Is there a production ready lock-free queue or hash implementation in C++

C++StlLock Free

C++ Problem Overview


I ve been googling quite a bit for a lock-free queue in C++. I found some code and some trials - but nothing that i was able to compile. A lock-free hash would also be welcome.

SUMMARY: So far i have no positive answer. There is no "production ready" library, and amazingly none of the existent libraries complies to the API of STL containers.

C++ Solutions


Solution 1 - C++

As of 1.53, boost provides a set of lock free data structures, including queues, stacks and single-producer/single-consumer queues (i.e. ring buffers).

Solution 2 - C++

The starting point would be either of Herb Sutter's DDJ articles for either a single producer and consumer or multiple ones. The code he gives (in-line starting on the second page of each article) uses the C++0x style atomic<T> template type; which you can imitate using the Boost interprocess library.

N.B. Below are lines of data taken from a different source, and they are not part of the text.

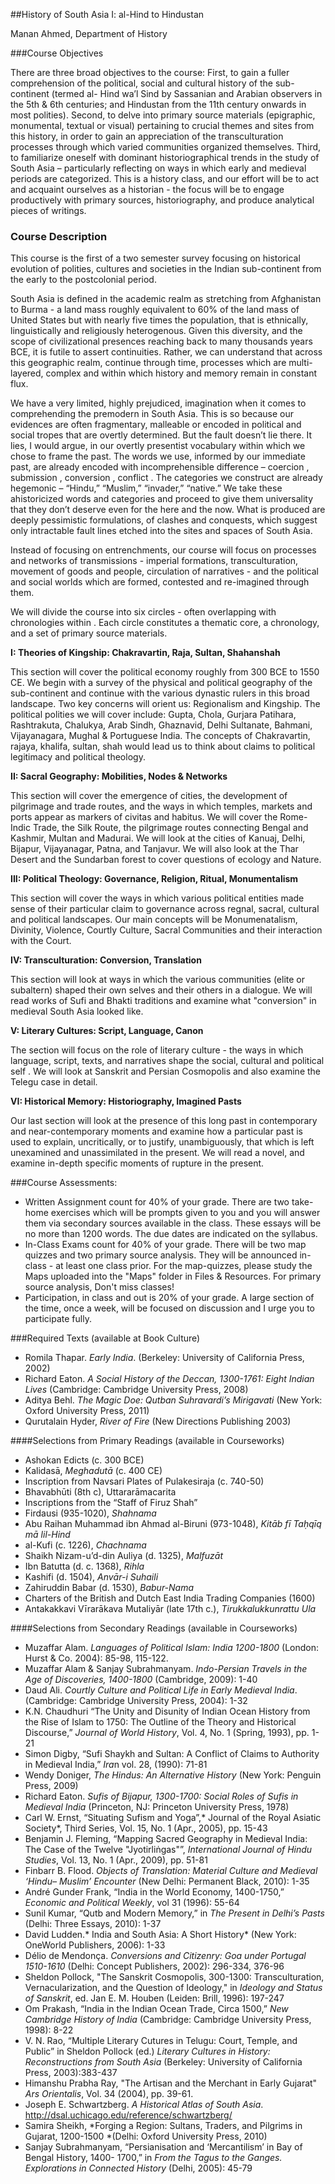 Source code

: ##History of South Asia I: al-Hind to Hindustan  

Manan Ahmed, Department of History 

 
###Course Objectives

There are three broad objectives to the course: First, to gain a fuller comprehension of the political, social and cultural history of the sub-continent (termed al- Hind wa’l Sind by Sassanian and Arabian observers in the 5th & 6th centuries; and Hindustan from the 11th century onwards in most polities). Second, to delve into primary source materials (epigraphic, monumental, textual or visual) pertaining to crucial themes and sites from this history, in order to gain an appreciation of the transculturation processes through which varied communities organized themselves. Third, to familiarize oneself with dominant historiographical trends in the study of South Asia – particularly reflecting on ways in which early and medieval periods are categorized.  This is a history class, and our effort will be to act and acquaint ourselves as a historian - the focus will be to engage productively with primary sources, historiography, and produce analytical pieces of writings.

### Course Description
This course is the first of a two semester survey focusing on historical evolution of polities, cultures and societies in the Indian sub-continent from the early to the postcolonial period.

South Asia is defined in the academic realm as stretching from Afghanistan to Burma - a land mass roughly equivalent to 60% of the land mass of United States but with nearly five times the population, that is ethnically, linguistically and religiously heterogenous. Given this diversity, and the scope of civilizational presences reaching back to many thousands years BCE, it is futile to assert continuities. Rather, we can understand that across this geographic realm, continue through time, processes which are multi-layered, complex and within which history and memory remain in constant flux.  

We have a very limited, highly prejudiced, imagination when it comes to comprehending the premodern in South Asia. This is so because our evidences are often fragmentary, malleable or encoded in political and social tropes that are overtly determined. But the fault doesn’t lie there. It lies, I would argue, in our overtly presentist vocabulary within which we chose to frame the past. The words we use, informed by our immediate past, are already encoded with incomprehensible difference – coercion , submission , conversion , conflict . The categories we construct are already hegemonic – “Hindu,” “Muslim,” “invader,” “native.” We take these ahistoricized words and categories and proceed to give them universality that they don’t deserve even for the here and the now. What is produced are deeply pessimistic formulations, of clashes and conquests, which suggest only intractable fault lines etched into the sites and spaces of South Asia. 

Instead of focusing on entrenchments, our course will focus on processes and networks of transmissions  - imperial formations, transculturation, movement of goods and people, circulation of narratives - and the political and social worlds which are formed, contested and re-imagined through them. 

We will divide the course into six circles - often overlapping with chronologies within . Each circle constitutes a thematic core, a chronology, and a set of primary source materials. 

**I: Theories of Kingship: Chakravartin, Raja, Sultan, Shahanshah** 

This section will cover the political economy roughly from 300 BCE to 1550 CE. We begin with a survey of the physical and political geography of the sub-continent and continue with the various dynastic rulers in this broad landscape. Two key concerns will orient us: Regionalism and Kingship. The political polities we will cover include: Gupta, Chola, Gurjara Patihara, Rashtrakuta, Chalukya, Arab Sindh, Ghaznavid, Delhi Sultanate, Bahmani, Vijayanagara, Mughal & Portuguese India. The concepts of Chakravartin, rajaya, khalifa, sultan, shah would lead us to think about claims to political legitimacy and political theology.

**II: Sacral Geography: Mobilities, Nodes & Networks**

This section will cover the emergence of cities, the development of pilgrimage and trade routes, and the ways in which temples, markets and ports appear as markers of civitas and habitus. We will cover the Rome-Indic Trade, the Silk Route, the pilgrimage routes connecting Bengal and Kashmir, Multan and Madurai. We will look at the cities of Kanuaj, Delhi, Bijapur, Vijayanagar, Patna, and Tanjavur. We will also look at the Thar Desert and the Sundarban forest to cover questions of ecology and Nature.

**III: Political Theology: Governance, Religion, Ritual, Monumentalism**

This section will cover the ways in which various political entities made sense of their particular claim to governance across regnal, sacral, cultural and political landscapes. Our main concepts will be Monumenatalism, Divinity, Violence, Courtly Culture, Sacral Communities and their interaction with the Court.

**IV: Transculturation: Conversion, Translation** 

This section will look at ways in which the various communities (elite or subaltern) shaped their own selves and their others in a dialogue. We will read works of Sufi and Bhakti traditions and examine what "conversion" in medieval South Asia looked like.

**V: Literary Cultures: Script, Language, Canon**

The section will focus on the role of literary culture - the ways in which language, script, texts, and narratives shape the social, cultural and political self . We will look at Sanskrit and Persian Cosmopolis and also examine the Telegu case in detail.

**VI: Historical Memory: Historiography, Imagined Pasts** 

Our last section will look at the presence of this long past in contemporary and near-contemporary moments and examine how a  particular past is used to explain, uncritically, or to justify, unambiguously, that which is left unexamined and unassimilated in the present. We will read a novel, and examine in-depth specific moments of rupture in the present. 

###Course Assessments:
* Written Assignment count for 40% of your grade. There are two take-home exercises which will be prompts given to you and you will answer them via secondary sources available in the class. These essays will be no more than 1200 words. The due dates are indicated on the syllabus. 
* In-Class Exams count for 40% of your grade. There will be two map quizzes and two primary source analysis. They will be announced in-class - at least one class prior. For the map-quizzes, please study the Maps uploaded into the "Maps" folder in Files & Resources. For primary source analysis, Don't miss classes!
* Participation, in class and out is 20% of your grade. A large section of the time, once a week, will be focused on discussion and I urge you to participate fully.


###Required Texts (available at Book Culture)
* Romila Thapar. *Early India*. (Berkeley: University of California Press, 2002)
* Richard Eaton. *A Social History of the Deccan, 1300-1761: Eight Indian Lives* (Cambridge: Cambridge University Press, 2008)   
* Aditya Behl. *The Magic Doe: Qutban Suhravardi’s Mirigavati* (New York: Oxford University Press, 2011)
* Qurutalain Hyder, *River of Fire* (New Directions Publishing 2003)

####Selections from Primary Readings  (available in Courseworks)

* Ashokan Edicts (c. 300 BCE)
* Kalidasā, *Meghadutā* (c. 400 CE)
* Inscription from Navsari Plates of Pulakesiraja (c. 740-50)
* Bhavabhūti (8th c), Uttararāmacarita
* Inscriptions from the “Staff of Firuz Shah”
* Firdausi (935-1020), *Shahnama*
* Abu Raihan Muhammad ibn Ahmad al-Biruni (973-1048), *Kitāb fī Taḥqīq mā lil-Hind* 
* al-Kufi (c. 1226), *Chachnama* 
* Shaikh Nizam-u’d-din Auliya (d. 1325), *Malfuzāt*
* Ibn Batutta (d. c. 1368), *Rihla*
* Kashifi (d. 1504), *Anvār-i Suhaili*
* Zahiruddin Babar (d. 1530), *Babur-Nama*
* Charters of the British and Dutch East India Trading Companies (1600)
* Antakakkavi Vīrarākava Mutaliyār (late 17th c.), *Tirukkalukkunrattu Ula*

####Selections from Secondary Readings  (available in Courseworks)

* Muzaffar Alam. *Languages of Political Islam: India 1200-1800* (London: Hurst & Co. 2004): 85-98, 115-122.
* Muzaffar Alam & Sanjay Subrahmanyam. *Indo-Persian Travels in the Age of Discoveries, 1400-1800* (Cambridge, 2009): 1-40
* Daud Ali. *Courtly Culture and Political Life in Early Medieval India*. (Cambridge: Cambridge University Press, 2004): 1-32
* K.N. Chaudhuri “The Unity and Disunity of Indian Ocean History from the Rise of Islam to 1750: The Outline of the Theory and Historical Discourse,” *Journal of World History*, Vol. 4, No. 1 (Spring, 1993), pp. 1-21
* Simon Digby, “Sufi Shaykh and Sultan: A Conflict of Claims to Authority in Medieval India,” *Ira*n vol. 28, (1990): 71-81
* Wendy Doniger, *The Hindus: An Alternative History* (New York: Penguin Press, 2009)
* Richard Eaton. *Sufis of Bijapur, 1300-1700: Social Roles of Sufis in Medieval India*  (Princeton, NJ: Princeton University Press, 1978)
* Carl W. Ernst, “Situating Sufism and Yoga”,* Journal of the Royal Asiatic Society*, Third Series, Vol. 15, No. 1 (Apr., 2005), pp. 15-43
* Benjamin J. Fleming, “Mapping Sacred Geography in Medieval India: The Case of the Twelve "Jyotirliṅgas"”, *International Journal of Hindu Studies*, Vol. 13, No. 1 (Apr., 2009), pp. 51-81
* Finbarr B. Flood. *Objects of Translation: Material Culture and Medieval ‘Hindu– Muslim’ Encounter* (New Delhi: Permanent Black, 2010): 1-35
* André Gunder Frank, “India in the World Economy, 1400-1750,” *Economic and Political Weekly*, vol 31 (1996): 55-64
* Sunil Kumar, “Qutb and Modern Memory,” in *The Present in Delhi’s Pasts* (Delhi: Three Essays, 2010): 1-37
* David Ludden.* India and South Asia: A Short History* (New York: OneWorld Publishers, 2006): 1-33
* Délio de Mendonça. *Conversions and Citizenry: Goa under Portugal 1510-1610* (Delhi: Concept Publishers, 2002): 296-334, 376-96
* Sheldon Pollock, "The Sanskrit Cosmopolis, 300-1300: Transculturation, Vernacularization, and the Question of Ideology," in *Ideology and Status of Sanskrit*, ed. Jan E. M. Houben (Leiden: Brill, 1996): 197-247
* Om Prakash, “India in the Indian Ocean Trade, Circa 1500,” *New Cambridge History of India* (Cambridge: Cambridge University Press, 1998): 8-22
* V. N. Rao, “Multiple Literary Cutures in Telugu: Court, Temple, and Public” in Sheldon Pollock (ed.) *Literary Cultures in History: Reconstructions from South Asia* (Berkeley: University of California Press, 2003):383-437
* Himanshu Prabha Ray, "The Artisan and the Merchant in Early Gujarat" *Ars Orientalis*, Vol. 34 (2004), pp. 39-61. 
* Joseph E. Schwartzberg. *A Historical Atlas of South Asia*. http://dsal.uchicago.edu/reference/schwartzberg/ 
* Samira Sheikh, *Forging a Region: Sultans, Traders, and Pilgrims in Gujarat, 1200-1500 *(Delhi: Oxford University Press, 2010)
* Sanjay Subrahmanyam, “Persianisation and ‘Mercantilism’ in Bay of Bengal History, 1400- 1700,” in *From the Tagus to the Ganges. Explorations in Connected History* (Delhi, 2005): 45-79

The boost code is buried in the depths of the interprocess library, but having read through the appropriate header file (atomic.hpp) the implementations for the necessary compare-and-swap operations on the systems I am familiar with look sound.

Solution 3 - C++

Facebook's Folly seems to have lock free data structures based on C++11 <atomic>:

I would dare to say these are currently used in production, so I guess they could safely be used in other projects.

Cheers!

Solution 4 - C++

Yes!

I wrote a lock-free queue. It has Features™:

  • Fully wait-free (no CAS loops)
  • Super fast (over a hundred million enqueue/dequeue operations per second)
  • Uses C++11 move semantics
  • Grows as needed (but only if you want it to)
  • Does lock-free memory management for the elements (using pre-allocated contiguous blocks)
  • Stand-alone (two headers plus a license and readme)
  • Compiles under MSVC2010+, Intel ICC 13, and GCC 4.7.2 (and should work under any C++11 fully-compliant compiler)

It's available on GitHub under the simplified BSD license (feel free to fork it!).

Caveats:

  • Only for single-producer single-consumer architecture (i.e. two threads)
  • Thoroughly tested on x86(-64), and should work on ARM, PowerPC, and other CPUs where aligned native-sized integers and pointer loads and stores are naturally atomic, but has not been field tested on non-x86 CPUs (if someone has one to test it on let me know)
  • No idea if any patents are infringed upon (use at your own risk, etc.). Note that I did design and implement it myself from scratch.

Solution 5 - C++

There is such a library, but it's in C.

Wrapping to C++ should be straightforward.

liblfds

Solution 6 - C++

boost.lockfree is an attempt to create c++ implementations of lockfree stack and fifo classes.

public git repository

Solution 7 - C++

After having checked most of the given answers, i can only state:

The answer is NO.

There is no such thing right that could be used right out of the box.

Solution 8 - C++

The closest thing I am aware of is Windows Interlocked Singly Linked Lists. Of course, it is Windows only.

Solution 9 - C++

If you have a multiple-producer / single-consumer Queue/FIFO, you can easily make one LockFree using SLIST or a trivial Lock Free LIFO stack. What you do is have a second "private" stack for the consumer (which can also be done as a SLIST for simplicity or any other stack model you choose). The consumer pops items off the private stack. Whenever the private LIFO is exhasted, you do a Flush rather than Pop off the shared concurrent SLIST (grabbing the entire SLIST chain) and then walk the Flushed list in-order pushing items onto the private stack.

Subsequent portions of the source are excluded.